The results from this phase 1 trial were encouraging enough for further trials to have already been started, Dr. Leong commented. A phase 2 study in adults with sarcoma and a phase 1 study in children are currently in progress.
Oral Drug Acting on Same Target
Another drug that also targets IGF-1R, but this time a small molecule that can be taken orally, was described at the meeting. OSI-906, under development at OSI Pharmaceuticals, has just started phase 1 clinical trials in patients with advanced solid tumors.
IGF-1R is expressed on the surface of many human cancer cells and is known to be a driver of tumor growth. In preclinical studies described at the meeting by company researcher Jonathan Pachter, PhD, OSI-906 reduced tumor growth in 15 of 28 cells lines, including those representative of colorectal, lung, breast, pancreatic, and pediatric tumors. It was particularly effective against colorectal cancers (which are highly IGF-1R–dependent).
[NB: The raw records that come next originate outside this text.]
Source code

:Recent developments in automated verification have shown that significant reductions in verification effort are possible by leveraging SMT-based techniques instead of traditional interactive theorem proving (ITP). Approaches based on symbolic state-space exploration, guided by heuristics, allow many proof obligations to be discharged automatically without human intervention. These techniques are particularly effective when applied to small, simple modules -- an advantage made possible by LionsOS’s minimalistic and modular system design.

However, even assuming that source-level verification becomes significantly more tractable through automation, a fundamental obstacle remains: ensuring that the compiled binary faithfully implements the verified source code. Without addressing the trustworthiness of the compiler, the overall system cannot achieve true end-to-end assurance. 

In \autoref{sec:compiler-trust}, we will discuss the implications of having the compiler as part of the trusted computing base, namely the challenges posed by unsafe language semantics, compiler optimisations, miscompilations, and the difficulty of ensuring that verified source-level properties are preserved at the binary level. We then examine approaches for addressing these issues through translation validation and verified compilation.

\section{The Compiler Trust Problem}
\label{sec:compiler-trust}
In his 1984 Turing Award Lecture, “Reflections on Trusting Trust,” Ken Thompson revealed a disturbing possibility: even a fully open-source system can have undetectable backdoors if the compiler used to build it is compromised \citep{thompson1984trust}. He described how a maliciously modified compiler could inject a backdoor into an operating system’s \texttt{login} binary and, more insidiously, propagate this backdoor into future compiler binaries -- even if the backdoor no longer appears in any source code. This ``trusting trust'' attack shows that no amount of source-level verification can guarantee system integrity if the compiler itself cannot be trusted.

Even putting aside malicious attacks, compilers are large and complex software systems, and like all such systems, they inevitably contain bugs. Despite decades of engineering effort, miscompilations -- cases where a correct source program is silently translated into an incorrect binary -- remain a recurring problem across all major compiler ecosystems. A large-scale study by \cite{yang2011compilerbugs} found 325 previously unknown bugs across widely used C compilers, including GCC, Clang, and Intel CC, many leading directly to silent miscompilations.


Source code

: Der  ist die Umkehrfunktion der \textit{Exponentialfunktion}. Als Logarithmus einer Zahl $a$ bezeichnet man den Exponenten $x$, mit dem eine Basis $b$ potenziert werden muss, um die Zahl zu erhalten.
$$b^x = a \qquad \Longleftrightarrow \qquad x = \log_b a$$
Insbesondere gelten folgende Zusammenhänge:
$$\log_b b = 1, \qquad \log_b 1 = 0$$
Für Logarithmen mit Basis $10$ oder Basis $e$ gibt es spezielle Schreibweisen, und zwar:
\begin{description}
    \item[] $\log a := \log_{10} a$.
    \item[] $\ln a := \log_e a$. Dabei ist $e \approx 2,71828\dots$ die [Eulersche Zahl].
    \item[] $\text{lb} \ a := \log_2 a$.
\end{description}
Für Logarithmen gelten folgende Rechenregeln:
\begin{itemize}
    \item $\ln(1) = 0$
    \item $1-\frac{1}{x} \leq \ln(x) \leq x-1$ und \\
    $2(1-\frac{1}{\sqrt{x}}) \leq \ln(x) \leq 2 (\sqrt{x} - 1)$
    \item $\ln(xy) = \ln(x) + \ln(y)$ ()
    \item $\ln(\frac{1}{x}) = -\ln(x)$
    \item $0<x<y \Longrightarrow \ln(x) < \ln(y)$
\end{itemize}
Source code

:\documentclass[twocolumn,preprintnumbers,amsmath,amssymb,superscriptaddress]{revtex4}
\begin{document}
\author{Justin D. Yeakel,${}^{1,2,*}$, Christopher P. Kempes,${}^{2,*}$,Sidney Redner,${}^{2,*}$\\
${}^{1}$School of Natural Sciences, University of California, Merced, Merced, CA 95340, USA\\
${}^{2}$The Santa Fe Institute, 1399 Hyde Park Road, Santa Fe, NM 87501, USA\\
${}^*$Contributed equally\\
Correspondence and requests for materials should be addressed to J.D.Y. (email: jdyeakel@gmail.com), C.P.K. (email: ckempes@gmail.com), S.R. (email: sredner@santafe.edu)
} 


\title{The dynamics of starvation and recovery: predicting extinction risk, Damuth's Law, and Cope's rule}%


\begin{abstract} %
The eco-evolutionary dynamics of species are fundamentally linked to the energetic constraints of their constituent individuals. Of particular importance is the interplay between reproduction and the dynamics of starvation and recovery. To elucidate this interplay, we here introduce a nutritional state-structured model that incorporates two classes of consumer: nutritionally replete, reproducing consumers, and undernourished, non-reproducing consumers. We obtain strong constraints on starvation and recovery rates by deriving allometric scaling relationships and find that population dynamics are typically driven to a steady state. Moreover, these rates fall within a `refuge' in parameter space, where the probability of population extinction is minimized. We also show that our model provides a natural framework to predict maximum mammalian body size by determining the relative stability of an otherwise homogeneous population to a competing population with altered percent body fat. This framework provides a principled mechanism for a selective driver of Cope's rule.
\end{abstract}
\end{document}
The drug also showed synergy with the epidermal growth factor inhibitor erlotinib (Tarceva, Genentech) in mice with human colorectal cancer tumors. Oral administration of OSI-906 or erlotinib alone significantly reduced further growth of the tumors, Dr. Pachter noted. But when the 2 drugs were combined, tumor growth was fully halted and the tumors decreased by 22%, he said.
International Conference on Molecular Targets and Cancer Therapeutics: Abstracts A78 and C192. Presented October 23, 2007.